Firms must invest resources in tools, languages, and frameworks to help integrate concurrent development into the organization's practice. This means using frameworks from vendors that increase the level of abstraction of parallel programming and thereby reduce development time, complexity, and likelihood of concurrency bugs. Internally, proprietary frameworks to achieve these ends can give a further competitive edge. Firms should point their concurrency gurus to code that is shared across the enterprise to make that code more amenable to parallelism. If the level of parallel programming's abstraction can be raised to the point that quantitative developers can comfortably write parallel execution into their code from the start, then a great deal can be done to decrease the impedance mismatch between quants and IT professionals and cut the time from model conception to execution.
Along the same lines, certain programming languages and paradigms lend themselves more naturally to parallelism than others. In particular, the functional family of programming languages-which includes, among others, OCaml, Haskell, and F#-is particularly well-suited for writing applications for parallelization. The resurgence of industry interest in functional approaches is very well timed, and no coincidence. However, no language or technology will ever entirely relieve developers of the burden of identifying opportunities for parallelism and considering the consequences.
Only a small fraction of developers can credibly claim expertise in concurrency. IT recruiters should seek out and vigorously pursue those few. Keyword searches won't do. To the extent possible, firms should lean on the few concurrency experts in their organization to oversee the recruiting effort and broaden the base of expertise in the organization.

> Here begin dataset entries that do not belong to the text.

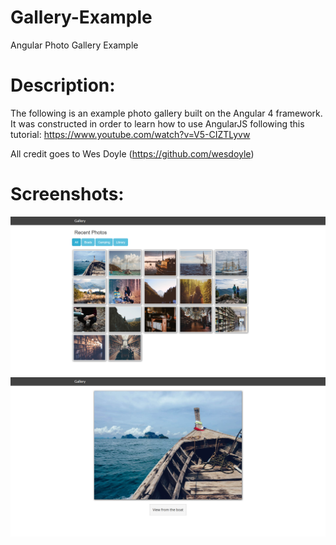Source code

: # Gallery-Example
Angular Photo Gallery Example

# Description:
The following is an example photo gallery built on the Angular 4 framework. It was constructed in order to learn how to use 
AngularJS following this tutorial: https://www.youtube.com/watch?v=V5-CIZTLyvw


All credit goes to Wes Doyle (https://github.com/wesdoyle)

# Screenshots:
![Home](https://raw.githubusercontent.com/puzzledplane/Gallery-Example/master/Screenshot-Gallery-Home.png)
![Details](https://raw.githubusercontent.com/puzzledplane/Gallery-Example/master/Screenshot-Gallery-Detail.png)
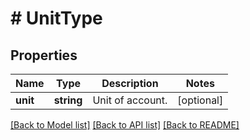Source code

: # # UnitType

## Properties

Name | Type | Description | Notes
------------ | ------------- | ------------- | -------------
**unit** | **string** | Unit of account. | [optional] 

[[Back to Model list]](../../README.md#documentation-for-models) [[Back to API list]](../../README.md#documentation-for-api-endpoints) [[Back to README]](../../README.md)


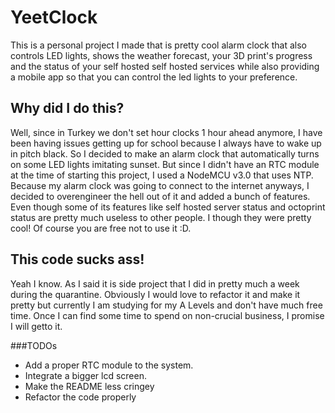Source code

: # YeetClock
This is a personal project I made that is pretty cool alarm clock that also controls LED lights, shows the weather forecast, your 3D print's progress and the status of your self hosted self hosted services while also providing a mobile app so that you can control the led lights to your preference.

## Why did I do this?

Well, since in Turkey we don't set hour clocks 1 hour ahead anymore, I have been having issues getting up for school because I always have to wake up in pitch black. So I decided to make an alarm clock that automatically turns on some LED lights imitating sunset. But since I didn't have an RTC module at the time of starting this project, I used a NodeMCU v3.0 that uses NTP. Because my alarm clock was going to connect to the internet anyways, I decided to overengineer the hell out of it and added a bunch of features. Even though some of its features like self hosted server status and octoprint status are pretty much useless to other people. I though they were pretty cool! Of course you are free not to use it :D. 

## This code sucks ass!
Yeah I know. As I said it is side project that I did in pretty much a week during the quarantine. Obviously I would love to refactor it and make it pretty but currently I am studying for my A Levels and don't have much free time. Once I can find some time to spend on non-crucial business, I promise I will getto it.

###TODOs

- Add a proper RTC module to the system.
- Integrate a bigger lcd screen.
- Make the README less cringey
- Refactor the code properly 
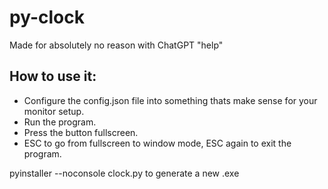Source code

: # py-clock

Made for absolutely no reason with ChatGPT "help"

## How to use it:

* Configure the config.json file into something thats make sense for your monitor setup.
* Run the program.
* Press the button fullscreen.
* ESC to go from fullscreen to window mode, ESC again to exit the program.

pyinstaller --noconsole clock.py to generate a new .exe


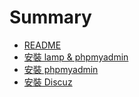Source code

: # Summary

* [README](README.md)
* [安裝 lamp & phpmyadmin](inst_lamp.md)
* [安裝 phpmyadmin](inst_phpmyadm.md)
* [安裝 Discuz](inst_discuz.md)

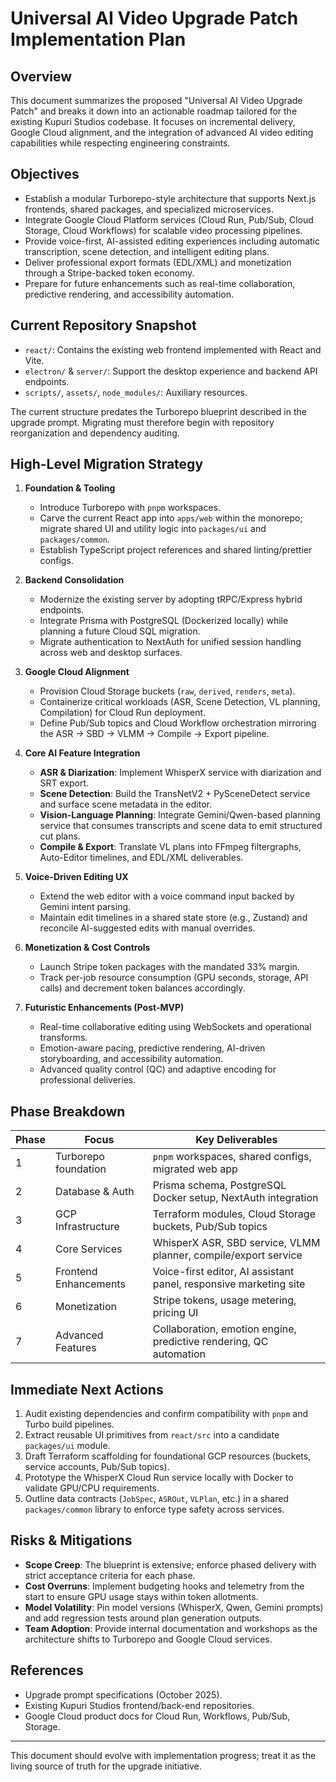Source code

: # Universal AI Video Upgrade Patch Implementation Plan

## Overview
This document summarizes the proposed "Universal AI Video Upgrade Patch" and breaks it down into an actionable roadmap tailored for the existing Kupuri Studios codebase. It focuses on incremental delivery, Google Cloud alignment, and the integration of advanced AI video editing capabilities while respecting engineering constraints.

## Objectives
- Establish a modular Turborepo-style architecture that supports Next.js frontends, shared packages, and specialized microservices.
- Integrate Google Cloud Platform services (Cloud Run, Pub/Sub, Cloud Storage, Cloud Workflows) for scalable video processing pipelines.
- Provide voice-first, AI-assisted editing experiences including automatic transcription, scene detection, and intelligent editing plans.
- Deliver professional export formats (EDL/XML) and monetization through a Stripe-backed token economy.
- Prepare for future enhancements such as real-time collaboration, predictive rendering, and accessibility automation.

## Current Repository Snapshot
- `react/`: Contains the existing web frontend implemented with React and Vite.
- `electron/` & `server/`: Support the desktop experience and backend API endpoints.
- `scripts/`, `assets/`, `node_modules/`: Auxiliary resources.

The current structure predates the Turborepo blueprint described in the upgrade prompt. Migrating must therefore begin with repository reorganization and dependency auditing.

## High-Level Migration Strategy
1. **Foundation & Tooling**
   - Introduce Turborepo with `pnpm` workspaces.
   - Carve the current React app into `apps/web` within the monorepo; migrate shared UI and utility logic into `packages/ui` and `packages/common`.
   - Establish TypeScript project references and shared linting/prettier configs.

2. **Backend Consolidation**
   - Modernize the existing server by adopting tRPC/Express hybrid endpoints.
   - Integrate Prisma with PostgreSQL (Dockerized locally) while planning a future Cloud SQL migration.
   - Migrate authentication to NextAuth for unified session handling across web and desktop surfaces.

3. **Google Cloud Alignment**
   - Provision Cloud Storage buckets (`raw`, `derived`, `renders`, `meta`).
   - Containerize critical workloads (ASR, Scene Detection, VL planning, Compilation) for Cloud Run deployment.
   - Define Pub/Sub topics and Cloud Workflow orchestration mirroring the ASR → SBD → VLMM → Compile → Export pipeline.

4. **Core AI Feature Integration**
   - **ASR & Diarization**: Implement WhisperX service with diarization and SRT export.
   - **Scene Detection**: Build the TransNetV2 + PySceneDetect service and surface scene metadata in the editor.
   - **Vision-Language Planning**: Integrate Gemini/Qwen-based planning service that consumes transcripts and scene data to emit structured cut plans.
   - **Compile & Export**: Translate VL plans into FFmpeg filtergraphs, Auto-Editor timelines, and EDL/XML deliverables.

5. **Voice-Driven Editing UX**
   - Extend the web editor with a voice command input backed by Gemini intent parsing.
   - Maintain edit timelines in a shared state store (e.g., Zustand) and reconcile AI-suggested edits with manual overrides.

6. **Monetization & Cost Controls**
   - Launch Stripe token packages with the mandated 33% margin.
   - Track per-job resource consumption (GPU seconds, storage, API calls) and decrement token balances accordingly.

7. **Futuristic Enhancements (Post-MVP)**
   - Real-time collaborative editing using WebSockets and operational transforms.
   - Emotion-aware pacing, predictive rendering, AI-driven storyboarding, and accessibility automation.
   - Advanced quality control (QC) and adaptive encoding for professional deliveries.

## Phase Breakdown
| Phase | Focus | Key Deliverables |
| --- | --- | --- |
| 1 | Turborepo foundation | `pnpm` workspaces, shared configs, migrated web app |
| 2 | Database & Auth | Prisma schema, PostgreSQL Docker setup, NextAuth integration |
| 3 | GCP Infrastructure | Terraform modules, Cloud Storage buckets, Pub/Sub topics |
| 4 | Core Services | WhisperX ASR, SBD service, VLMM planner, compile/export service |
| 5 | Frontend Enhancements | Voice-first editor, AI assistant panel, responsive marketing site |
| 6 | Monetization | Stripe tokens, usage metering, pricing UI |
| 7 | Advanced Features | Collaboration, emotion engine, predictive rendering, QC automation |

## Immediate Next Actions
1. Audit existing dependencies and confirm compatibility with `pnpm` and Turbo build pipelines.
2. Extract reusable UI primitives from `react/src` into a candidate `packages/ui` module.
3. Draft Terraform scaffolding for foundational GCP resources (buckets, service accounts, Pub/Sub topics).
4. Prototype the WhisperX Cloud Run service locally with Docker to validate GPU/CPU requirements.
5. Outline data contracts (`JobSpec`, `ASROut`, `VLPlan`, etc.) in a shared `packages/common` library to enforce type safety across services.

## Risks & Mitigations
- **Scope Creep**: The blueprint is extensive; enforce phased delivery with strict acceptance criteria for each phase.
- **Cost Overruns**: Implement budgeting hooks and telemetry from the start to ensure GPU usage stays within token allotments.
- **Model Volatility**: Pin model versions (WhisperX, Qwen, Gemini prompts) and add regression tests around plan generation outputs.
- **Team Adoption**: Provide internal documentation and workshops as the architecture shifts to Turborepo and Google Cloud services.

## References
- Upgrade prompt specifications (October 2025).
- Existing Kupuri Studios frontend/back-end repositories.
- Google Cloud product docs for Cloud Run, Workflows, Pub/Sub, Storage.

---
This document should evolve with implementation progress; treat it as the living source of truth for the upgrade initiative.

Ultimately, it may be up to the next generation of IT professionals to fill the skills gap. To that end, companies should communicate their priorities to academia, to encourage integrating and emphasizing concurrency in standard curricula, and to make it clear that skill in this area is valued. Partnerships with universities and sponsorships of academic programs in parallel computing can help to show commitment to taking on new talent in this area.
The growing need for parallel programming requires a fundamental rethinking of priorities in financial IT-now. Firms can start by orienting training, recruiting, and tools to address the challenges and opportunities of concurrency. If they do not start now, they risk being left behind.